This recipe comes from Sharyn Singer of Colour Your Health. Not only delicious but easy and balanced in all the right ways!
Makes 18 muffins. Gluten and dairy-free
3 oz coarsley chopped nuts (walnuts, pecans, hazelnuts, almonds, cashews). Use 1-3 varieties.
1 tbsp mixed seeds (sunflower, pumpkin, sesame). Use 1-3 varieties.
3 oz coarsely chopped dried fruit (dates, raisins, apricots, figs, cranberries, prunes). Use 1-3 types.
3 oz chopped fresh fruit (apples, pears, plums, rhubarb, oranges, peaches, nectarines, pineapple, blackberries, blueberries, raspberries).

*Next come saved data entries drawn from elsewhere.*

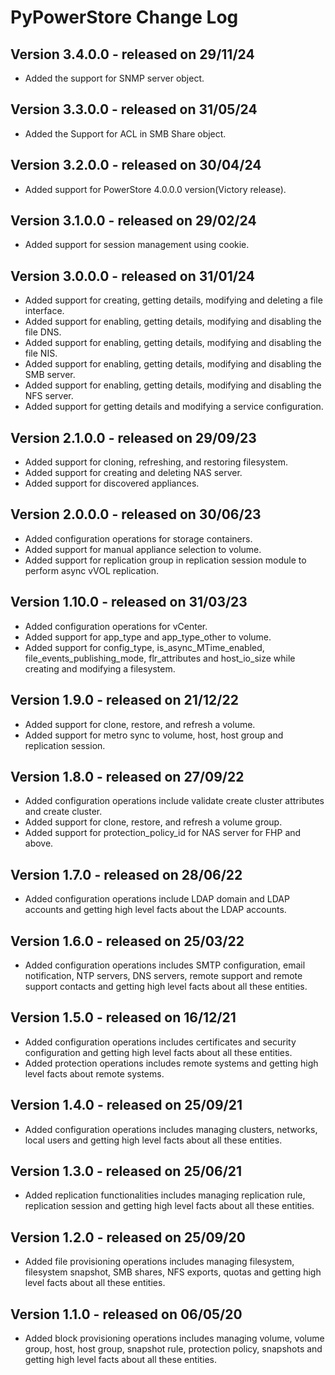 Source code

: # PyPowerStore Change Log

## Version 3.4.0.0 - released on 29/11/24
- Added the support for SNMP server object.

## Version 3.3.0.0 - released on 31/05/24
- Added the Support for ACL in SMB Share object.

## Version 3.2.0.0 - released on 30/04/24
- Added support for PowerStore 4.0.0.0 version(Victory release).

## Version 3.1.0.0 - released on 29/02/24
- Added support for session management using cookie.

## Version 3.0.0.0 - released on 31/01/24
- Added support for creating, getting details, modifying and deleting
  a file interface.
- Added support for enabling, getting details, modifying and disabling
  the file DNS.
- Added support for enabling, getting details, modifying and disabling
  the file NIS.
- Added support for enabling, getting details, modifying and disabling
  the SMB server.
- Added support for enabling, getting details, modifying and disabling
  the NFS server.
- Added support for getting details and modifying a service configuration.

## Version 2.1.0.0 - released on 29/09/23
- Added support for cloning, refreshing, and restoring filesystem.
- Added support for creating and deleting NAS server.
- Added support for discovered appliances.

## Version 2.0.0.0 - released on 30/06/23
- Added configuration operations for storage containers.
- Added support for manual appliance selection to volume.
- Added support for replication group in replication session module to perform async vVOL replication.

## Version 1.10.0 - released on 31/03/23
- Added configuration operations for vCenter.
- Added support for app_type and app_type_other to volume.
- Added support for config_type, is_async_MTime_enabled,
  file_events_publishing_mode, flr_attributes and host_io_size
  while creating and modifying a filesystem.

## Version 1.9.0 - released on 21/12/22
- Added support for clone, restore, and refresh a volume.
- Added support for metro sync to volume, host, host group and replication session.

## Version 1.8.0 - released on 27/09/22
- Added configuration operations include validate create cluster attributes and create cluster.
- Added support for clone, restore, and refresh a volume group.
- Added support for protection_policy_id for NAS server for FHP and above.

## Version 1.7.0 - released on 28/06/22
- Added configuration operations include LDAP domain and LDAP accounts and getting high level facts about the LDAP accounts.

## Version 1.6.0 - released on 25/03/22
- Added configuration operations includes SMTP configuration, email notification, NTP servers, DNS servers, remote support and remote support contacts and getting high level facts about all these entities.

## Version 1.5.0 - released on 16/12/21
- Added configuration operations includes certificates and security configuration and getting high level facts about all these entities.
- Added protection operations includes remote systems and getting high level facts about remote systems.

## Version 1.4.0 - released on 25/09/21
- Added configuration operations includes managing clusters, networks, local users and getting high level facts about all these entities.

## Version 1.3.0 - released on 25/06/21
- Added replication functionalities includes managing replication rule, replication session and getting high level facts about all these entities.

## Version 1.2.0 - released on 25/09/20
- Added file provisioning operations includes managing filesystem, filesystem snapshot, SMB shares, NFS exports, quotas and getting high level facts about all these entities.

## Version 1.1.0 - released on 06/05/20
- Added block provisioning operations includes managing volume, volume group, host, host group, snapshot rule, protection policy, snapshots and getting high level facts about all these entities.
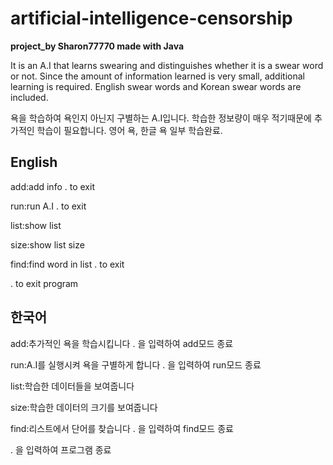 # artificial-intelligence-censorship

**project_by Sharon77770 made with Java**


It is an A.I that learns swearing and distinguishes whether it is a swear word or not. 
Since the amount of information learned is very small, additional learning is required. English swear words and Korean swear words are included.


욕을 학습하여 욕인지 아닌지 구별하는 A.I입니다. 학습한 정보량이 매우 적기때문에 추가적인 학습이 필요합니다. 영어 욕, 한글 욕 일부 학습완료.

## English

add:add info . to exit

run:run A.I . to exit

list:show list

size:show list size

find:find word in list . to exit


. to exit program



## 한국어

add:추가적인 욕을 학습시킵니다 . 을 입력하여 add모드 종료

run:A.I를 실행시켜 욕을 구별하게 합니다 . 을 입력하여 run모드 종료

list:학습한 데이터들을 보여줍니다

size:학습한 데이터의 크기를 보여줍니다

find:리스트에서 단어를 찾습니다 . 을 입력하여 find모드 종료


. 을 입력하여 프로그램 종료




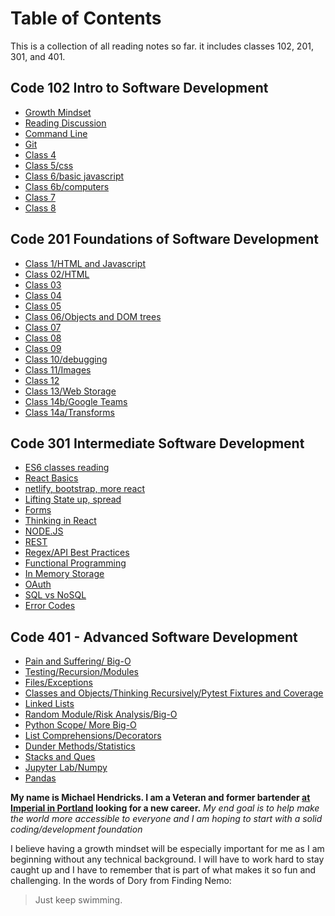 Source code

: 
# Table of Contents

This is a collection of all reading notes so far. it includes classes 102, 201, 301, and 401.

## Code 102 Intro to Software Development

* [Growth Mindset](growth-mindset.md)
* [Reading Discussion](discussion.md)
* [Command Line](command-line.md)
* [Git](Class-3.md)
* [Class 4](Class-4.html)
* [Class 5/css](Class-5.html)
* [Class 6/basic javascript](Class-6.html)
* [Class 6b/computers](Class-6b.html)
* [Class 7](Class-7.md)
* [Class 8](Class-8.md)

## Code 201 Foundations of Software Development

* [Class 1/HTML and Javascript](class-01.md)
* [Class 02/HTML](class-02.md)
* [Class 03](class-03.md)
* [Class 04](class-04.md)
* [Class 05](class-05.md)
* [Class 06/Objects and DOM trees](class-06.md)
* [Class 07](class-07.md)
* [Class 08](class-08.md)
* [Class 09](class-09.md)
* [Class 10/debugging](class-10.md)
* [Class 11/Images](class-11.md)
* [Class 12](class-12.md)
* [Class 13/Web Storage](class-13.md)
* [Class 14b/Google Teams](class-14b.md)
* [Class 14a/Transforms](class-14a.md)

## Code 301 Intermediate Software Development

* [ES6 classes reading](reading-01.md)
* [React Basics](reading-class1.md)
* [netlify, bootstrap, more react](reading-02.md)
* [Lifting State up, spread](reading-03.md)
* [Forms](reading-04.md)
* [Thinking in React](reading-05.md)
* [NODE.JS](reading-06.md)
* [REST](reading-07.md)
* [Regex/API Best Practices](reading-08.md)
* [Functional Programming](reading-09.md)
* [In Memory Storage](reading-10.md)
* [OAuth](reading-11.md)
* [SQL vs NoSQL](reading-12.md)
* [Error Codes](reading-13.md)

## Code 401 - Advanced Software Development

* [Pain and Suffering/ Big-O](readingNotes-01.md)
* [Testing/Recursion/Modules](readingNotes-02.md)
* [Files/Exceptions](readingNotes-03.md)
* [Classes and Objects/Thinking Recursively/Pytest Fixtures and Coverage](readingNotes-04.md)
* [Linked Lists](readingNotes-05.md)
* [Random Module/Risk Analysis/Big-O](readingNotes-06.md)
* [Python Scope/ More Big-O](readingNotes-07.md)
* [List Comprehensions/Decorators](readingNotes-08.md)
* [Dunder Methods/Statistics](readingNotes-09.md)
* [Stacks and Ques](readingNotes-10.md)
* [Jupyter Lab/Numpy](readingNotes-11.md)
* [Pandas](readingNotes-12.md)

**My name is Michael Hendricks. I am a Veteran and former bartender [at Imperial in Portland](https://pdx.eater.com/2020/9/29/21492980/imperial-the-crown-closing) looking for a new career.**
*My end goal is to help make the world more accessible to everyone and I am hoping to start with a solid coding/development foundation*

I believe having a growth mindset will be especially important for me as I am beginning without any technical background. I will have to work hard to stay caught up and I have to remember that is part of what makes it so fun and challenging.
In the  words of Dory from Finding Nemo:
>Just keep swimming.
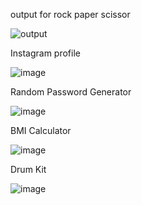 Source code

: output for rock paper scissor

![output](https://github.com/user-attachments/assets/469f5009-49e4-4b6a-b50d-2e766fb2475c)

Instagram profile

![image](https://github.com/user-attachments/assets/0bdd7fd7-7eab-4e5f-aca7-97e6707ff61f)


Random Password Generator

![image](https://github.com/user-attachments/assets/3c003927-b337-4efd-ac6c-801477ad467b)

BMI Calculator

![image](https://github.com/user-attachments/assets/299b5374-c3b3-4cd3-bdee-1bf0c18bda5b)

Drum Kit

![image](https://github.com/user-attachments/assets/150167f6-4b3f-457f-ab7b-0342fa47b6ff)




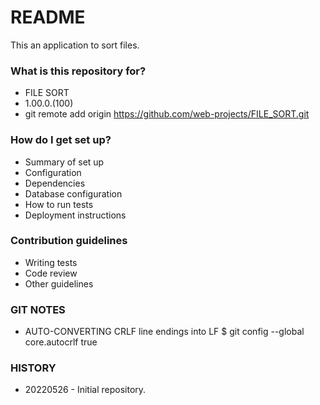 # README #

This an application to sort files.

### What is this repository for? ###

* FILE SORT
* 1.00.0.(100)
* git remote add origin https://github.com/web-projects/FILE_SORT.git

### How do I get set up? ###

* Summary of set up
* Configuration
* Dependencies
* Database configuration
* How to run tests
* Deployment instructions

### Contribution guidelines ###

* Writing tests
* Code review
* Other guidelines

### GIT NOTES ###

*  AUTO-CONVERTING CRLF line endings into LF
   $ git config --global core.autocrlf true
   
### HISTORY ###

* 20220526 - Initial repository.
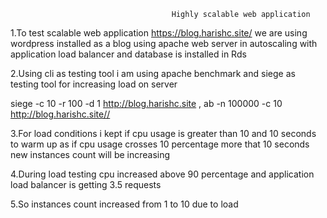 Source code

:                                         Highly scalable web application


1.To  test scalable web application https://blog.harishc.site/ we  are using wordpress installed as a blog using apache web server in autoscaling with application load balancer and database is installed in Rds

2.Using cli as testing tool i am using apache benchmark and siege as testing tool for increasing load on server

siege -c 10 -r 100 -d 1 http://blog.harishc.site ,
ab -n 100000 -c 10 http://blog.harishc.site//

3.For load conditions i kept if cpu usage is greater than 10 and 10 seconds to warm up as if cpu usage crosses 10 percentage more that 10 seconds new instances count will be increasing 

4.During load testing cpu increased above 90 percentage and application  load balancer is getting 3.5 requests

5.So instances count increased from 1 to 10 due to load 


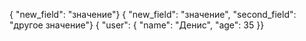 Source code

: {  "new_field": "значение"}
{  "new_field": "значение",  "second_field": "другое значение"}
{  "user": {    "name": "Денис",    "age": 35  }}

Use whatever is in season as much as possible.
1/2 tsp ground cinnamon
1 tbsp dessicated coconut (optional)
2 eggs
Pre-heat oven to 350F (180C).
Place all the fruit and nuts in a good-sized bowl. Mix together with all other ingredients, finishing with the eggs.
Using a teaspoon, spoon the mixture into greased mini muffin pans, filling each full. Bake for about 15-20 minutes or until a toothpick inserted comes out clean.
They can be frozen once baked and cooled.
These work well with most fresh and dried fruit, nuts and seeds. Try different combinations.